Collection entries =
[Start of section]

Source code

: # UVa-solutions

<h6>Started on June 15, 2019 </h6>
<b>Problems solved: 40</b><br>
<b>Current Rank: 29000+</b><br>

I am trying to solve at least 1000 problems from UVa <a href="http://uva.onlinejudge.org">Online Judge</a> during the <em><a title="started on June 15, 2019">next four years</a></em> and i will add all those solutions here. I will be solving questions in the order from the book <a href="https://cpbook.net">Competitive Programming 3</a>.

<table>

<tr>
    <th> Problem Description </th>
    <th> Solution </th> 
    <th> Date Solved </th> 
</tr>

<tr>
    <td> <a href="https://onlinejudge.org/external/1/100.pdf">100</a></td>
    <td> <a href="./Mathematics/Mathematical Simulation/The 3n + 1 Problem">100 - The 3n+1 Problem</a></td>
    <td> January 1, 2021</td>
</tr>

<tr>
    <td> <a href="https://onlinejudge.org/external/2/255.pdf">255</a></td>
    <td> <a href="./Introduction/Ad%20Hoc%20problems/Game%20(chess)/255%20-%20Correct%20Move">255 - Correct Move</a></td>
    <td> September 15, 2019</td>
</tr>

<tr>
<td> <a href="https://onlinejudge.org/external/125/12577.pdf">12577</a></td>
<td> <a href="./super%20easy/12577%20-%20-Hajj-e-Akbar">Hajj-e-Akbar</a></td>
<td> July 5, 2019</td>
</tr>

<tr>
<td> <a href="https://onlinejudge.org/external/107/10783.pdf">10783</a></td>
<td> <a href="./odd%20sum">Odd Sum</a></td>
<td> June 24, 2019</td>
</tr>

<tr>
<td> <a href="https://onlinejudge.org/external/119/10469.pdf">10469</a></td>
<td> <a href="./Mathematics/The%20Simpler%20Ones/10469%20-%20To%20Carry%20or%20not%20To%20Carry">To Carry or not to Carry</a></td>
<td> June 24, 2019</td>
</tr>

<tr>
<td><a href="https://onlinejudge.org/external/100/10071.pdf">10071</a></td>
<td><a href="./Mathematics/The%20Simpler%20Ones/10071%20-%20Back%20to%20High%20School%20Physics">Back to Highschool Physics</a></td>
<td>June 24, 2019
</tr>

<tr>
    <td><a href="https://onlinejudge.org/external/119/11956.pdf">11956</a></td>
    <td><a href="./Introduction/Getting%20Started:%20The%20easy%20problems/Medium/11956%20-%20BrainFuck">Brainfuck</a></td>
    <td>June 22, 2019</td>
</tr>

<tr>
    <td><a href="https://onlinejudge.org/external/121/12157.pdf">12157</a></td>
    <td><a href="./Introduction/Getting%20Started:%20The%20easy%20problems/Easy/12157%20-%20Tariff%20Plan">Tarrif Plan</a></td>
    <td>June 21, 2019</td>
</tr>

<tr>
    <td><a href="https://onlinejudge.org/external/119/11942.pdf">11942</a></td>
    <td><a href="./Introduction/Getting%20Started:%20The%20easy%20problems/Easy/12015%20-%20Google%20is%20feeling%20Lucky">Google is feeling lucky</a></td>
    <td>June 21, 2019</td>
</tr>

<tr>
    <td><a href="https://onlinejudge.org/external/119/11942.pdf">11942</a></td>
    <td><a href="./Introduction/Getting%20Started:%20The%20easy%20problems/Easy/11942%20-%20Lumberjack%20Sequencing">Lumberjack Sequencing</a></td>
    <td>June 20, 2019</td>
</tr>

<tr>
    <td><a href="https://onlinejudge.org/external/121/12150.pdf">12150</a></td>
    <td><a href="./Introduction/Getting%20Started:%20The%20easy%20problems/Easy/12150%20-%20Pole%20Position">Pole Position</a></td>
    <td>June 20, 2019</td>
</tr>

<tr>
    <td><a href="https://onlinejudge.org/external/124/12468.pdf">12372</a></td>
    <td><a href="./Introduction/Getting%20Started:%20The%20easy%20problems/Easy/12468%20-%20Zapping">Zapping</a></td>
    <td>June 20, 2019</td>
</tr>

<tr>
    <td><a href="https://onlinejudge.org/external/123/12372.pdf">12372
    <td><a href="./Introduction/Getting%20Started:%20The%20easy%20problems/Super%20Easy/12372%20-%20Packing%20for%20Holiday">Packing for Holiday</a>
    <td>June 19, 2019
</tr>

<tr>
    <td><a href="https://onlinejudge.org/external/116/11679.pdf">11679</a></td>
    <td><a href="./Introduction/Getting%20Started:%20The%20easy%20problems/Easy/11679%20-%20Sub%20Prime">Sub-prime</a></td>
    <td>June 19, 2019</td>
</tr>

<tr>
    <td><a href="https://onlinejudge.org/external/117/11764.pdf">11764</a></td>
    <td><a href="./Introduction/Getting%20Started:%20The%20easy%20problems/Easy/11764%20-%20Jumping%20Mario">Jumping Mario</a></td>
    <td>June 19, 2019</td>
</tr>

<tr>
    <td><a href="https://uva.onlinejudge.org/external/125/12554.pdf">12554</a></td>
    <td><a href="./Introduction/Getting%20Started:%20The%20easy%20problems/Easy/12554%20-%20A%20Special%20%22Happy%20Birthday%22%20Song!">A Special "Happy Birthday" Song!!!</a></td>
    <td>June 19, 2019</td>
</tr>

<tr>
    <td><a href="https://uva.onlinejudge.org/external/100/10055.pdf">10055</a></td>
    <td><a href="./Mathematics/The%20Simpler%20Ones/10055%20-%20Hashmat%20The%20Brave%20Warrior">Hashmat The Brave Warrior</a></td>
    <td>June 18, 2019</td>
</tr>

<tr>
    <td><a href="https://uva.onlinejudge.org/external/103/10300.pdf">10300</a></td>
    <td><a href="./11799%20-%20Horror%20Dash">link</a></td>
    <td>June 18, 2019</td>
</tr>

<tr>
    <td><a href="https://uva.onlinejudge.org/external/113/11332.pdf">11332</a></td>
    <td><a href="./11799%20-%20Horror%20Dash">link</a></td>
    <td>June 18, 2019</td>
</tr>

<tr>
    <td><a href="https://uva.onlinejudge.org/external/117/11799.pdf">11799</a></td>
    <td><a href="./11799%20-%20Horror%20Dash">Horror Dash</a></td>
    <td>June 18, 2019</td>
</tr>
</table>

[End of section]

EXERCISE =
Determine how many lines of the data above contain the string "Mathematics", and give the result with nothing else.

RESULT OF THE EXERCISE =
4